Exercise description
The pictures stay out; everything else in the entries below must be returned exactly.

Information supplied
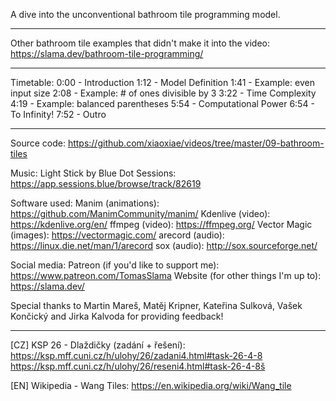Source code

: A dive into the unconventional bathroom tile programming model.

------------------

Other bathroom tile examples that didn't make it into the video:
https://slama.dev/bathroom-tile-programming/

------------------

Timetable:
0:00 - Introduction
1:12 - Model Definition
1:41 - Example: even input size
2:08 - Example: # of ones divisible by 3
3:22 - Time Complexity
4:19 - Example: balanced parentheses
5:54 - Computational Power
6:54 - To Infinity!
7:52 - Outro

------------------

Source code:
https://github.com/xiaoxiae/videos/tree/master/09-bathroom-tiles

Music:
Light Stick by Blue Dot Sessions: https://app.sessions.blue/browse/track/82619

Software used:
Manim (animations): https://github.com/ManimCommunity/manim/
Kdenlive (video): https://kdenlive.org/en/
ffmpeg (video): https://ffmpeg.org/
Vector Magic (images): https://vectormagic.com/
arecord (audio): https://linux.die.net/man/1/arecord
sox (audio): http://sox.sourceforge.net/

Social media:
Patreon (if you'd like to support me): https://www.patreon.com/TomasSlama
Website (for other things I'm up to): https://slama.dev/

Special thanks to Martin Mareš, Matěj Kripner, Kateřina Sulková, Vašek Končický and Jirka Kalvoda for providing feedback!

------------------

[CZ] KSP 26 - Dlaždičky (zadání + řešení):
https://ksp.mff.cuni.cz/h/ulohy/26/zadani4.html#task-26-4-8
https://ksp.mff.cuni.cz/h/ulohy/26/reseni4.html#task-26-4-8š

[EN] Wikipedia - Wang Tiles:
https://en.wikipedia.org/wiki/Wang_tile

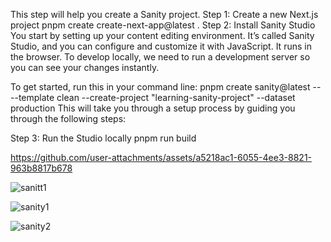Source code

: This step will help you create a Sanity project.
Step 1: Create a new Next.js project
pnpm create create-next-app@latest .
Step 2: Install Sanity Studio
You start by setting up your content editing environment. It’s called Sanity Studio, and you can configure and customize it with JavaScript. It runs in the browser. To develop locally, we need to run a development server so you can see your changes instantly.

To get started, run this in your command line:
pnpm create sanity@latest -- --template clean --create-project "learning-sanity-project" --dataset production
This will take you through a setup process by guiding you through the following steps:

Step 3: Run the Studio locally
pnpm run build



https://github.com/user-attachments/assets/a5218ac1-6055-4ee3-8821-963b8817b678

![sanitt1](https://github.com/user-attachments/assets/af6dee07-a3af-435e-88a1-7f7e9b5d592b)

![sanity1](https://github.com/user-attachments/assets/c78718b2-7c93-48f2-b154-a0384a433767)


![sanity2](https://github.com/user-attachments/assets/d7d0a110-2bac-4f2a-a0e9-9955333a40d8)
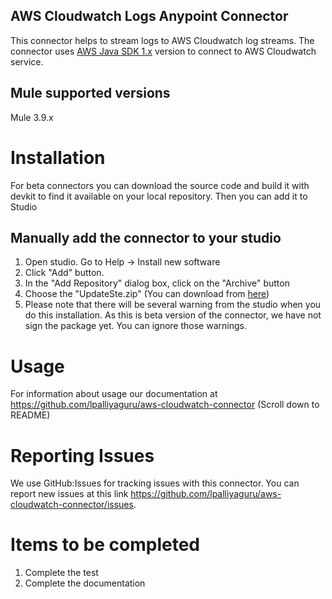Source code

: ## AWS Cloudwatch Logs Anypoint Connector

This connector helps to stream logs to AWS Cloudwatch log streams. The connector uses [AWS Java SDK 1.x](https://docs.aws.amazon.com/AWSJavaSDK/latest/javadoc/index.html) version to connect to AWS Cloudwatch service. 

## Mule supported versions

Mule 3.9.x


# Installation 
For beta connectors you can download the source code and build it with devkit to find it available on your local repository. Then you can add it to Studio

## Manually add the connector to your studio
1. Open studio. Go to Help -> Install new software
2. Click "Add" button. 
3. In the "Add Repository" dialog box, click on the  "Archive" button
4. Choose the "UpdateSte.zip" (You can download from [here](https://github.com/lpalliyaguru/aws-cloudwatch-connector/build))
5. Please note that there will be several warning from the studio when you do this installation. As this is beta version of the connector, we have not sign the package yet. You can ignore those warnings. 

# Usage
For information about usage our documentation at https://github.com/lpalliyaguru/aws-cloudwatch-connector (Scroll down to README)

# Reporting Issues

We use GitHub:Issues for tracking issues with this connector. You can report new issues at this link https://github.com/lpalliyaguru/aws-cloudwatch-connector/issues.

# Items to be completed
1. Complete the test
2. Complete the documentation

Task response
Source code

: A dive into the unconventional bathroom tile programming model.

------------------

Other bathroom tile examples that didn't make it into the video:
https://slama.dev/bathroom-tile-programming/

------------------

Timetable:
0:00 - Introduction
1:12 - Model Definition
1:41 - Example: even input size
2:08 - Example: # of ones divisible by 3
3:22 - Time Complexity
4:19 - Example: balanced parentheses
5:54 - Computational Power
6:54 - To Infinity!
7:52 - Outro

------------------

Source code:
https://github.com/xiaoxiae/videos/tree/master/09-bathroom-tiles

Music:
Light Stick by Blue Dot Sessions: https://app.sessions.blue/browse/track/82619

Software used:
Manim (animations): https://github.com/ManimCommunity/manim/
Kdenlive (video): https://kdenlive.org/en/
ffmpeg (video): https://ffmpeg.org/
Vector Magic (images): https://vectormagic.com/
arecord (audio): https://linux.die.net/man/1/arecord
sox (audio): http://sox.sourceforge.net/

Social media:
Patreon (if you'd like to support me): https://www.patreon.com/TomasSlama
Website (for other things I'm up to): https://slama.dev/

Special thanks to Martin Mareš, Matěj Kripner, Kateřina Sulková, Vašek Končický and Jirka Kalvoda for providing feedback!

------------------

[CZ] KSP 26 - Dlaždičky (zadání + řešení):
https://ksp.mff.cuni.cz/h/ulohy/26/zadani4.html#task-26-4-8
https://ksp.mff.cuni.cz/h/ulohy/26/reseni4.html#task-26-4-8š

[EN] Wikipedia - Wang Tiles:
https://en.wikipedia.org/wiki/Wang_tile

Source code

: This step will help you create a Sanity project.
Step 1: Create a new Next.js project
pnpm create create-next-app@latest .
Step 2: Install Sanity Studio
You start by setting up your content editing environment. It’s called Sanity Studio, and you can configure and customize it with JavaScript. It runs in the browser. To develop locally, we need to run a development server so you can see your changes instantly.

To get started, run this in your command line:
pnpm create sanity@latest -- --template clean --create-project "learning-sanity-project" --dataset production
This will take you through a setup process by guiding you through the following steps:

Step 3: Run the Studio locally
pnpm run build



https://github.com/user-attachments/assets/a5218ac1-6055-4ee3-8821-963b8817b678

![sanitt1](https://github.com/user-attachments/assets/af6dee07-a3af-435e-88a1-7f7e9b5d592b)

![sanity1](https://github.com/user-attachments/assets/c78718b2-7c93-48f2-b154-a0384a433767)


![sanity2](https://github.com/user-attachments/assets/d7d0a110-2bac-4f2a-a0e9-9955333a40d8)
Source code

: ## AWS Cloudwatch Logs Anypoint Connector

This connector helps to stream logs to AWS Cloudwatch log streams. The connector uses [AWS Java SDK 1.x](https://docs.aws.amazon.com/AWSJavaSDK/latest/javadoc/index.html) version to connect to AWS Cloudwatch service. 

## Mule supported versions

Mule 3.9.x


# Installation 
For beta connectors you can download the source code and build it with devkit to find it available on your local repository. Then you can add it to Studio

## Manually add the connector to your studio
1. Open studio. Go to Help -> Install new software
2. Click "Add" button. 
3. In the "Add Repository" dialog box, click on the  "Archive" button
4. Choose the "UpdateSte.zip" (You can download from [here](https://github.com/lpalliyaguru/aws-cloudwatch-connector/build))
5. Please note that there will be several warning from the studio when you do this installation. As this is beta version of the connector, we have not sign the package yet. You can ignore those warnings. 

# Usage
For information about usage our documentation at https://github.com/lpalliyaguru/aws-cloudwatch-connector (Scroll down to README)

# Reporting Issues

We use GitHub:Issues for tracking issues with this connector. You can report new issues at this link https://github.com/lpalliyaguru/aws-cloudwatch-connector/issues.

# Items to be completed
1. Complete the test
2. Complete the documentation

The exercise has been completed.